Snow saw the mouth, too — the jaws open 180 degrees, the gums an obscene white, the needle-sharp teeth bared in an almost devilish grin. He let out a shriek, then blinked, and when his eyes opened the python’s head was hanging in mid-air, less than a foot from his own.

Oberhofer, with a Ninja-like thrust, had snared the python in mid-strike.

“I snagged it right behind its head, on its neck,” the 43-year-old wildlife technician recalls. “It was pure reflex — a defensive move. I don’t know if I could ever do it again.”

The python hadn’t succumbed yet, however. “They defecate on you, on purpose, hoping to make you reconsider what you’re doing,” Oberhofer says. “It’s not pleasant.”

Nope, I don’t think that it would be.
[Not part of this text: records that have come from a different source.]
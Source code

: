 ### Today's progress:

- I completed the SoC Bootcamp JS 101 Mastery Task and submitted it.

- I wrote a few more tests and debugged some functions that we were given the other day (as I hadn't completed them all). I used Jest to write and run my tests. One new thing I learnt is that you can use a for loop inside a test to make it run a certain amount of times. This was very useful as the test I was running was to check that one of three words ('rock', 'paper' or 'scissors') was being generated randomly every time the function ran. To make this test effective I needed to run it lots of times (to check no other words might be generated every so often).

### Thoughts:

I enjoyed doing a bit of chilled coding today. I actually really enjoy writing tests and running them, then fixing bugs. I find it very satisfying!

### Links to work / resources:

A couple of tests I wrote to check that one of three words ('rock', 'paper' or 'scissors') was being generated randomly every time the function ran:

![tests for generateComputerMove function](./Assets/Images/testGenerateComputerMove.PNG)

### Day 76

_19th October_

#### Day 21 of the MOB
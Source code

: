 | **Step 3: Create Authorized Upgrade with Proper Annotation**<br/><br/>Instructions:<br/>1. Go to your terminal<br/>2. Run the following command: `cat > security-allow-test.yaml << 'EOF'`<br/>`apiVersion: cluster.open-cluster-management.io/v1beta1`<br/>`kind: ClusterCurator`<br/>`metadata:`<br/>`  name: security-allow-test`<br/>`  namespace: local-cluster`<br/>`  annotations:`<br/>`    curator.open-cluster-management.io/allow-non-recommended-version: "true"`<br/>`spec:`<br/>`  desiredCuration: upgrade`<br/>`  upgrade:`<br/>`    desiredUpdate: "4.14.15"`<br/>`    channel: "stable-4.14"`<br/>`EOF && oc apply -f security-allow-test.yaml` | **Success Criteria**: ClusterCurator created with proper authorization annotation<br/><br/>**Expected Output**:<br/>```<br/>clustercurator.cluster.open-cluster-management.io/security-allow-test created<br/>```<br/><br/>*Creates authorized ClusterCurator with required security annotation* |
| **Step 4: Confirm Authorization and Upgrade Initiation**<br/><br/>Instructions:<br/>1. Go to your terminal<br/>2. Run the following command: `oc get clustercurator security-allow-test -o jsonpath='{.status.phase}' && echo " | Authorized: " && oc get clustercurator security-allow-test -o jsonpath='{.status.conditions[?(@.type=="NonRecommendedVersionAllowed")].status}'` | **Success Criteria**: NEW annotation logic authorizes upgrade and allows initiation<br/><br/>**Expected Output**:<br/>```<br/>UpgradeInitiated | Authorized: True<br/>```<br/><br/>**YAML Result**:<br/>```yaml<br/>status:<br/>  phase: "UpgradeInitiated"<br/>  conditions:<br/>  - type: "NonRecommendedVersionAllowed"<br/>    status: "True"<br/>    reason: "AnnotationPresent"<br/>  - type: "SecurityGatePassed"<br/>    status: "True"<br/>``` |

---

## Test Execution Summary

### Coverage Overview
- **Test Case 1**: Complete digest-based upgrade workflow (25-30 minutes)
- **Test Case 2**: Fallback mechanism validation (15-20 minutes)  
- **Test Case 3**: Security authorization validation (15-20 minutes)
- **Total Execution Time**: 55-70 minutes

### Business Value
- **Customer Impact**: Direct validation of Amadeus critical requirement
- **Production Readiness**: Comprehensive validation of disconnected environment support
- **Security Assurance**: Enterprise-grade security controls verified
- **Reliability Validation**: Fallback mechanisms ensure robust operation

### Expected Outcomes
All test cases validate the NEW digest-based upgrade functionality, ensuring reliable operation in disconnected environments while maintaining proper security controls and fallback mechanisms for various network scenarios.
Let’s take a look at the story highlights for a moment

• Foreign snake species threatening native wildlife in Everglades
• Python prey: Raccoons, possums, muskrats and native cotton rats
• More than 1 million pythons have been imported to the U.S. since 2000
• Slithery giants can grow as long as 26 feet, weigh more than 200 pounds

And now back to the story

Scientists also worry that these slithery giants — which have been known to grow as long as 26 feet — may soon start to feast on native species whose survival is in doubt.

“The Everglades doesn’t work by itself anymore,” says Leon Howell, 58, who has been associated with the park for the last 21 years as a visitor, naturalist, fishing guide and, presently, park ranger. “This whole landscape has to be managed today: water, fire, exotics — you name it.”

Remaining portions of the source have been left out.